That's the core takeaway of this article: if what you're selling is the content, not the packaging, you need to test the content. And in our case, the content is the data, the formulas, the aggregation logic, the accuracy of the numbers on screen. And figuring out whether the number in a specific chart is correct isn't something just anyone with a checklist can do. That's something either the analyst who designed the metric can do, or the backend developer who built it.

This leads to another effect that isn't usually said out loud. When a developer knows that after them comes frontend, and after frontend comes a tester, a temptation to relax a little inevitably creeps in. Not on purpose, not out of laziness — that's just how people work. The safety net exists, and the brain feels it. Remove the net, and attentiveness to your own code naturally goes up.

Watching the dynamics of the R&D team — how it shipped high-quality products with a low incident rate, without QA — dev leadership started looking at what was happening in the Core team through a different lens.

And the picture there was less rosy. Incidents and bugs kept showing up with discouraging regularity. At the same time, the number of new applications that needed building and maintaining kept growing, and the frontend team was critically understaffed. And at the intersection of these two observations, an idea was born that, at first glance, sounded at best questionable.

What if we cut the testing department?

Not because the people were bad or useless in a vacuum.

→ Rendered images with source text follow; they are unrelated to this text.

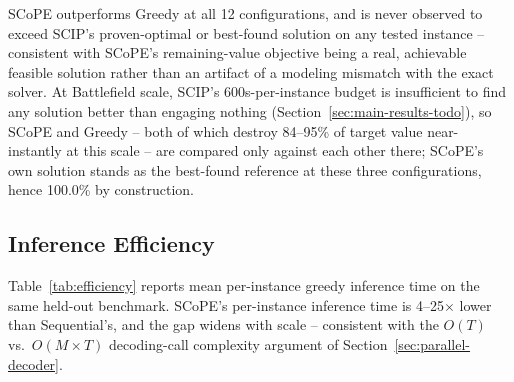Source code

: \documentclass[smallcondensed]{svjour3}
\begin{document}
SCoPE outperforms Greedy at all 12 configurations, and is never observed to exceed SCIP's proven-optimal or best-found solution on any tested instance -- consistent with SCoPE's remaining-value objective being a real, achievable feasible solution rather than an artifact of a modeling mismatch with the exact solver. At Battlefield scale, SCIP's 600s-per-instance budget is insufficient to find any solution better than engaging nothing (Section~\ref{sec:main-results-todo}), so SCoPE and Greedy -- both of which destroy 84--95\% of target value near-instantly at this scale -- are compared only against each other there; SCoPE's own solution stands as the best-found reference at these three configurations, hence 100.0\% by construction.
\label{sec:main-results-todo}

\subsection{Inference Efficiency}
\label{sec:efficiency}

Table~\ref{tab:efficiency} reports mean per-instance greedy inference time on the same held-out benchmark. SCoPE's per-instance inference time is 4--25$\times$ lower than Sequential's, and the gap widens with scale -- consistent with the $O(T)$ vs.\ $O(M{\times}T)$ decoding-call complexity argument of Section~\ref{sec:parallel-decoder}.
\end{document}

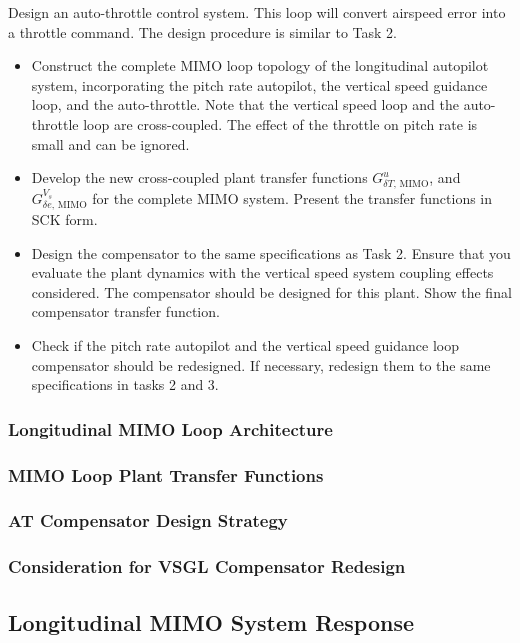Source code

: Design an auto-throttle control system. This loop will convert airspeed error into a throttle command. The design procedure is similar to Task 2.
\begin{itemize}
\item Construct the complete MIMO loop topology of the longitudinal autopilot system, incorporating the pitch rate autopilot, the vertical speed guidance loop, and the auto-throttle. Note that the vertical speed loop and the auto-throttle loop
are cross-coupled. The effect of the throttle on pitch rate is small and can be ignored.
\item Develop the new cross-coupled plant transfer functions $G^{u}_{\delta T \text{, MIMO}}$, and $G^{V_s}_{\delta e \text{, MIMO}}$ for the complete MIMO system. Present the transfer functions in SCK form.
\item Design the compensator to the same specifications as Task 2. Ensure that you evaluate the plant dynamics with the vertical speed system coupling effects considered. The compensator should be designed for this plant. Show the final
compensator transfer function.
\item Check if the pitch rate autopilot and the vertical speed guidance loop compensator should be redesigned. If necessary, redesign  them to the same specifications in tasks 2 and 3.
\end{itemize}
\subsubsection{Longitudinal MIMO Loop Architecture}

\subsubsection{MIMO Loop Plant Transfer Functions}

\subsubsection{AT Compensator Design Strategy}

\subsubsection{Consideration for VSGL Compensator Redesign}

\subsection{Longitudinal MIMO System Response}

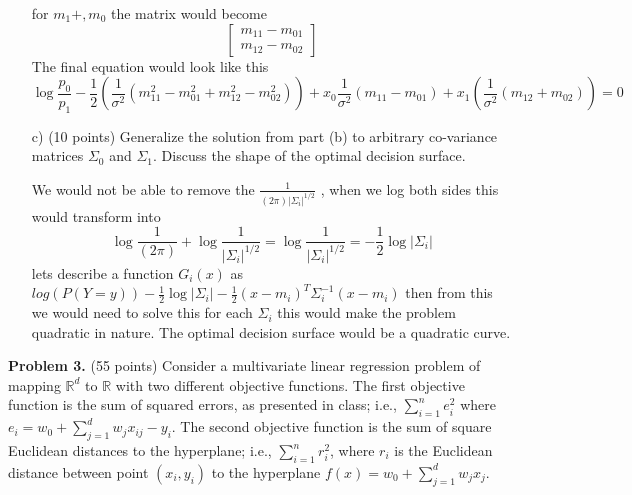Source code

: \documentclass[a4 paper]{article}
\begin{document}
\begin{enumerate}
	for $m_1+,m_0$ the matrix would become
	\begin{equation*}
	\begin{bmatrix}
	m_{11} - m_{01} \\ m_{12} - m_{02}
	\end{bmatrix}
	\end{equation*}
	The final equation would look like this
	\begin{equation*}
	\log{\frac{p_0}{p_1}}-\frac{1}{2}(\frac{1}{\sigma^2}(m_{11}^2-m_{01}^2 + m_{12}^2 - m_{02}^2)) +  x_0\frac{1}{\sigma^2}(m_{11} - m_{01}) + x_1(\frac{1}{\sigma^2}(m_{12} + m _{02})) = 0
	\end{equation*}
	
	\item[c)] (10 points) Generalize the solution from part (b) to arbitrary co-variance matrices $\Sigma_0$ and $\Sigma_1$. Discuss the shape of the optimal decision surface.
	
	We would not be able to remove the  $\frac{1}{(2\pi)|\Sigma_i|^{1/2}}$ , when we log both sides this would transform into 
	\begin{equation*}
	\log{\frac{1}{(2\pi)}} + \log\frac{1}{|\Sigma_i|^{1/2}} = \log\frac{1}{|\Sigma_i|^{1/2}} = -\frac{1}{2}\log{|\Sigma_i|}
	\end{equation*}
	lets describe a function $G_i(x)$ as $log(P(Y=y)) -\frac{1}{2}\log{|\Sigma_i|} -\frac{1}{2}(x-m_i)^T\Sigma_i^{-1}(x-m_i) $ then from this we would need to solve this for each $\Sigma_i$ this would make the problem quadratic in nature. The optimal decision surface would be a quadratic curve.
	 
	\end{enumerate}
	
	\textbf{Problem 3.} (55 points) Consider a multivariate linear regression problem of mapping $\mathbb{R}^d$ to $\mathbb{R}$ with two different objective functions. The first objective function is the sum of squared errors, as presented in class; i.e., $\sum_{i=1}^n{e^2_i}$ where $e_i = w_0 + \sum_{j=1}^d w_jx_{ij}-y_i$. The second objective function is the sum of square Euclidean distances to the hyperplane; i.e., $\sum_{i=1}^nr_i^2$, where $r_i$ is the Euclidean distance between point $(x_i, y_i)$ to the hyperplane $f(x) = w_0 + \sum_{j=1}^dw_jx_j$.
	
\end{document}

But because, in the context of our specific product, their effectiveness was becoming increasingly questionable — and that was visible in the numbers. The freed-up resources were proposed to go toward strengthening the frontend team, which was suffocating under its workload.

But that was only half the idea. The second half was more interesting.

Backend developers, as part of the mandatory code review process, would now have to check the results of frontend work themselves. By hand. Opening screens, looking at the numbers, comparing them against what their own code was outputting. And there's an elegant logic to it: a backend developer reviewing the frontend, whether they want to or not, sees the numbers they themselves generate. They know what should be on screen. They notice when something's off — not because they have a checklist, but because they have context. That became the foundation of the new process: in the Jira workflow, the "QA-test" status became "Backend-test."

On top of that, the safety net we talked about earlier disappears. When you know no one's got your back afterward, you look at your own work differently. The level of personal responsibility rises — not by mandate, but organically.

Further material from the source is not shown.